● **PROMPT**
Your answer should be the lines of the listing that contain the word "small".

● **GIVEN RECORDS**
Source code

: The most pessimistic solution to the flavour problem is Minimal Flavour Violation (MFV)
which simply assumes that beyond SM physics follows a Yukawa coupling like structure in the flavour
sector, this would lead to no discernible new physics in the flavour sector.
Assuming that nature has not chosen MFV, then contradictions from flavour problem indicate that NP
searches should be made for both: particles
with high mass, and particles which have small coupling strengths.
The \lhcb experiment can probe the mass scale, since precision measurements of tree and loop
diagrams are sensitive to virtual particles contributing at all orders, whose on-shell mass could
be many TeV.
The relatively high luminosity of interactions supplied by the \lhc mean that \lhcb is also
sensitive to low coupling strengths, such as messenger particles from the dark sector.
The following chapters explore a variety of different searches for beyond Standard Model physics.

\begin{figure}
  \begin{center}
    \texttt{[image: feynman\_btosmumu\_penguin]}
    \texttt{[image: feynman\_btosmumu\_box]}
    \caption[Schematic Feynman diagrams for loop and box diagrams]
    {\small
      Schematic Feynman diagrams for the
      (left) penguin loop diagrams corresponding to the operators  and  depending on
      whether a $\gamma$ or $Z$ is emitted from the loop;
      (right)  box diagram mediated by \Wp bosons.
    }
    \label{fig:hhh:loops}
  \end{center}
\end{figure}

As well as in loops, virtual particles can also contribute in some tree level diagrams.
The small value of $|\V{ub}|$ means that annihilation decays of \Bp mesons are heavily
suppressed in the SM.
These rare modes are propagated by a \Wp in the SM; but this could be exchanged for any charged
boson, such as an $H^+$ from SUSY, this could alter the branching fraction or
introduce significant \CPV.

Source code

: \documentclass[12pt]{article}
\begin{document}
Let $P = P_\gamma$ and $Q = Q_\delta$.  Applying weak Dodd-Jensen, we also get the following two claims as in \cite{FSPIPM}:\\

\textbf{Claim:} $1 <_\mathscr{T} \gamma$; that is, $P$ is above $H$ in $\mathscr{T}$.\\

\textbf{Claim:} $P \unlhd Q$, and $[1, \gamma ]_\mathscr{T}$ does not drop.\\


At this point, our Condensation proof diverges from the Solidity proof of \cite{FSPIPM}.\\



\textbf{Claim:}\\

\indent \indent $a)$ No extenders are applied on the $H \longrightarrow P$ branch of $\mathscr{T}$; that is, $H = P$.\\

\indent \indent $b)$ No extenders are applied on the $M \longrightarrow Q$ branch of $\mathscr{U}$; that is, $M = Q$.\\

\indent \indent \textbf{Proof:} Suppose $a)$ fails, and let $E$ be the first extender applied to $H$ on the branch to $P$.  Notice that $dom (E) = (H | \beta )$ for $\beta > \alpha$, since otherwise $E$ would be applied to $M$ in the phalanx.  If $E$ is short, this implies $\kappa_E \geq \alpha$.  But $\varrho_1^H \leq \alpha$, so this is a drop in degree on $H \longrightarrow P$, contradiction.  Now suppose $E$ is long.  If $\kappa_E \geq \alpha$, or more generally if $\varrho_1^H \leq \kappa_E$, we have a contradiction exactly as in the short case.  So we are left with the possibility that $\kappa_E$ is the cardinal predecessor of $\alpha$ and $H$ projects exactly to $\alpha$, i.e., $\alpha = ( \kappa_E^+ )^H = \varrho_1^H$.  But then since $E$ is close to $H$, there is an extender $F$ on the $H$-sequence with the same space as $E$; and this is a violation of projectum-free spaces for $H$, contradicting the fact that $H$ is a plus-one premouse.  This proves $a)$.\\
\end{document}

● **YOUR RESPONSE**
with high mass, and particles which have small coupling strengths.
    {\small
The small value of $|\V{ub}|$ means that annihilation decays of \Bp mesons are heavily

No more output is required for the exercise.